### [Task instructions]
For the full listing below, write out each entry exactly and exclude the images.

+++ The data

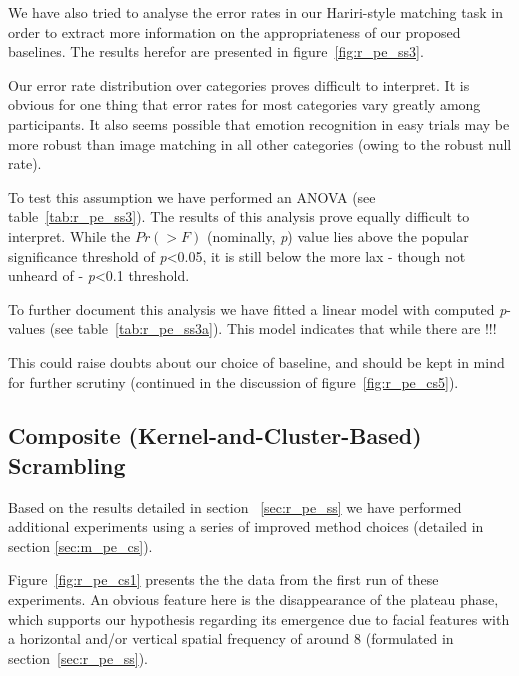 	    We have also tried to analyse the error rates in our Hariri-style matching task in order to extract more information on the appropriateness of our proposed baselines.
	    The results herefor are presented in figure~\ref{fig:r_pe_ss3}.

	    Our error rate distribution over categories proves difficult to interpret.
	    It is obvious for one thing that error rates for most categories vary greatly among participants.
	    It also seems possible that emotion recognition in easy trials may be more robust than image matching in all other categories (owing to the robust null rate).
	    
	    To test this assumption we have performed an ANOVA (see table~\ref{tab:r_pe_ss3}).
	    The results of this analysis prove equally difficult to interpret. While the $Pr(>F)$ (nominally, \textit{p}) value lies above the popular significance threshold of \textit{p}<0.05, 
	    it is still below the more lax - though not unheard of - \textit{p}<0.1 threshold.
	    
	    To further document this analysis we have fitted a linear model with computed \textit{p}-values (see table~\ref{tab:r_pe_ss3a}).
	    This model indicates that while there are !!!

	    This could raise doubts about our choice of baseline, and should be kept in mind for further scrutiny (continued in the discussion of figure~\ref{fig:r_pe_cs5}).
	\subsection{Composite (Kernel-and-Cluster-Based) Scrambling}\label{sec:r_pe_cs}
	    Based on the results detailed in section ~\ref{sec:r_pe_ss} we have performed additional experiments using a series of improved method choices (detailed in section \ref{sec:m_pe_cs}).
	    
	    Figure~\ref{fig:r_pe_cs1} presents the the data from the first run of these experiments.
	    An obvious feature here is the disappearance of the plateau phase, which supports our hypothesis regarding its emergence due to facial features with a horizontal and/or vertical spatial frequency of around \SI{8}{\pixel} (formulated in section~\ref{sec:r_pe_ss}).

++++++

### [Answer to this problem]
 	    We have also tried to analyse the error rates in our Hariri-style matching task in order to extract more information on the appropriateness of our proposed baselines.
	    The results herefor are presented in figure~\ref{fig:r_pe_ss3}.

	    Our error rate distribution over categories proves difficult to interpret.
	    It is obvious for one thing that error rates for most categories vary greatly among participants.
	    It also seems possible that emotion recognition in easy trials may be more robust than image matching in all other categories (owing to the robust null rate).
	    
	    To test this assumption we have performed an ANOVA (see table~\ref{tab:r_pe_ss3}).
	    The results of this analysis prove equally difficult to interpret. While the $Pr(>F)$ (nominally, \textit{p}) value lies above the popular significance threshold of \textit{p}<0.05, 
	    it is still below the more lax - though not unheard of - \textit{p}<0.1 threshold.
	    
	    To further document this analysis we have fitted a linear model with computed \textit{p}-values (see table~\ref{tab:r_pe_ss3a}).
	    This model indicates that while there are !!!

	    This could raise doubts about our choice of baseline, and should be kept in mind for further scrutiny (continued in the discussion of figure~\ref{fig:r_pe_cs5}).
	\subsection{Composite (Kernel-and-Cluster-Based) Scrambling}\label{sec:r_pe_cs}
	    Based on the results detailed in section ~\ref{sec:r_pe_ss} we have performed additional experiments using a series of improved method choices (detailed in section \ref{sec:m_pe_cs}).
	    
	    Figure~\ref{fig:r_pe_cs1} presents the the data from the first run of these experiments.
	    An obvious feature here is the disappearance of the plateau phase, which supports our hypothesis regarding its emergence due to facial features with a horizontal and/or vertical spatial frequency of around \SI{8}{\pixel} (formulated in section~\ref{sec:r_pe_ss}).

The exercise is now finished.